During 2008 the Company increased its sales of core cell products by 63.2% to US$333.4 million, while for the fourth quarter, quarter-on-quarter sales of solar cell products declined by 64.3% as compared to the previous quarter.
The percentage of solar cell sales in overseas markets of total solar cell sales increased to 42.9% in 2008 from 38.3% in 2007. These sales were 56.4% in the fourth quarter of 2008 compared to 40.6% and 45.1% in the fourth quarter of 2007 and the third quarter of 2008, respectively.
7
Gross Profit/Loss, Gross Margins and Average Selling Price (“ASP”)
Gross profit for the year was US$15.5 million, a decline from US$18.0 million in 2007, and gross margin of 4.4% compared to 7.7% in 2007. Gross loss for the quarter was US$14.3 million, which led to a blended gross margin of negative 33.1%, down from 9.3% in the previous quarter, mainly due to US$10.6 million of inventory provision.
Blended ASP was US$3.32 per watt during 2008 compared to US$2.92 per watt during 2007, and during the fourth quarter it declined from US$3.48 per watt in the previous quarter to US$2.97 per watt, mainly as a result of the decline in sales price following the start of the global financial crisis in September 2008. The blended ASP for the fourth quarter of 2007 was US$3.02.
Wafer Costs
Wafer costs continued to account for a large portion of overall manufacturing costs. In 2008, wafer costs rose to US$2.78 per watt compared to US$2.43 per watt in 2007. Wafer costs per watt as a percentage of total production costs per watt rose from 89.9% in 2007 to 90.2% in 2008 due to the rising wafer spot price in the first eight months of 2008. Other production costs, which mainly consisted of other raw materials, labor, depreciation and utilities, were US$0.30 per watt in 2008.
In the fourth quarter of 2008, blended wafer costs as reported declined to US$2.74 per watt compared to US$2.87 per watt in the third quarter of 2008. Although the spot price of wafers declined more significantly during the quarter, this blended cost included existing wafer inventory, which was already purchased at higher cost earlier in 2008. As existing inventory is utilized, the Company will be able to benefit from the reduced spot market pricing of wafers. Wafer costs per watt as a percentage of total production costs per watt declined from 91.1% in the third quarter of 2008 to 86.3% in the fourth quarter of 2008, due to the rapid wafer cost decrease. Other production costs for the quarter, were US$0.43 per watt compared to US$0.28 in the third quarter of 2008, mainly due to the decreased production volume.
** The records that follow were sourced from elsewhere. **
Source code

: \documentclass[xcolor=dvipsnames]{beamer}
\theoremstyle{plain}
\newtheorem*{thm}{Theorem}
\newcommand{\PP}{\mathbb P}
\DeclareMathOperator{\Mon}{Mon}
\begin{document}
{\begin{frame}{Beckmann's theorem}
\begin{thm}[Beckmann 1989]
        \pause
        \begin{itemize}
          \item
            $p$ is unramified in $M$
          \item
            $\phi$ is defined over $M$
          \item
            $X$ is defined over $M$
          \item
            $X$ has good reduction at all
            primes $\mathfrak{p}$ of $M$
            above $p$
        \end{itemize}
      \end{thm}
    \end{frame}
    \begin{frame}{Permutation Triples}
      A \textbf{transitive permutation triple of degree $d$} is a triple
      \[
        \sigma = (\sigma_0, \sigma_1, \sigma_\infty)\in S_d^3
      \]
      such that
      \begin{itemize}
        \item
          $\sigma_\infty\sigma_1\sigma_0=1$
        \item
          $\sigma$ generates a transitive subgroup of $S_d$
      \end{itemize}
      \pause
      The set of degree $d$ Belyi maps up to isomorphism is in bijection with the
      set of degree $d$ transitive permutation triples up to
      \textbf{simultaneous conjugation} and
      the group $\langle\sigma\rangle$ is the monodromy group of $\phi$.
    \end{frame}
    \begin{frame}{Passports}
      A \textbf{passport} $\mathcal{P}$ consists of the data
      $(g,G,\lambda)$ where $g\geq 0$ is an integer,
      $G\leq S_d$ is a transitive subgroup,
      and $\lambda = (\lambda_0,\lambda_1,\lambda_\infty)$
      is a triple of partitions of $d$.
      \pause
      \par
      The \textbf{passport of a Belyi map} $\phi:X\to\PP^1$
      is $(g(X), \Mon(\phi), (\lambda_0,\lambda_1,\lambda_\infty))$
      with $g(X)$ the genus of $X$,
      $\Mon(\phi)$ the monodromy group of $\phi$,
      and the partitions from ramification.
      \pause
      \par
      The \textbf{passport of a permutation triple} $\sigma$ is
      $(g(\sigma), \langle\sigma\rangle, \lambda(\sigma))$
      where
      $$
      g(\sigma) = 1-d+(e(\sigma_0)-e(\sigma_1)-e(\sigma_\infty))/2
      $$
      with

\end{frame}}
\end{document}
SG&A, Operating Profit/Loss and Net Income/Loss
Our SG&A expenses were US$20.1 million for 2008, compared to US$15.3 million in 2007, which included share based compensation charge US$3.2 million and US$0.5 million, respectively. SG&A expenses in the fourth quarter of 2008 were US$5.7 million, compared to US$5.3 million in the fourth quarter of 2007 and US$4.9 million sequentially, which included share based compensation charge US$0.6 million, US$0.1 million, and US$0.9 million, respectively.
The Company incurred an operating loss of US$6.5 million for 2008. This compares to an operating profit of US$0.2 million in 2007. Loss from operations was US$20.4 million for the fourth quarter, compared to an operating loss of US$1.2 million and an operating profit of US$5.7 million for the fourth quarter of 2007 and the third quarter of 2008, respectively.
Interest expense for the fourth quarter 2008 was US$2.4 million, compared to US$2.0 million for the fourth quarter of 2007 and US$2.1 million for the third quarter of 2008, respectively. The increase was attributable to the change in accounting treatment for the issuance costs of those convertible bonds which were bought back in December 2008.
8
Full year net loss was US$22.5 million, compared to net loss of US$4.9 million in 2007, due to poor business conditions in the fourth quarter. GAAP basic and diluted net loss attributable to holders of ordinary shares was US$0.57 per ADS in 2008 compared to a GAAP basic and diluted net loss of US$0.21 per ADS in 2007.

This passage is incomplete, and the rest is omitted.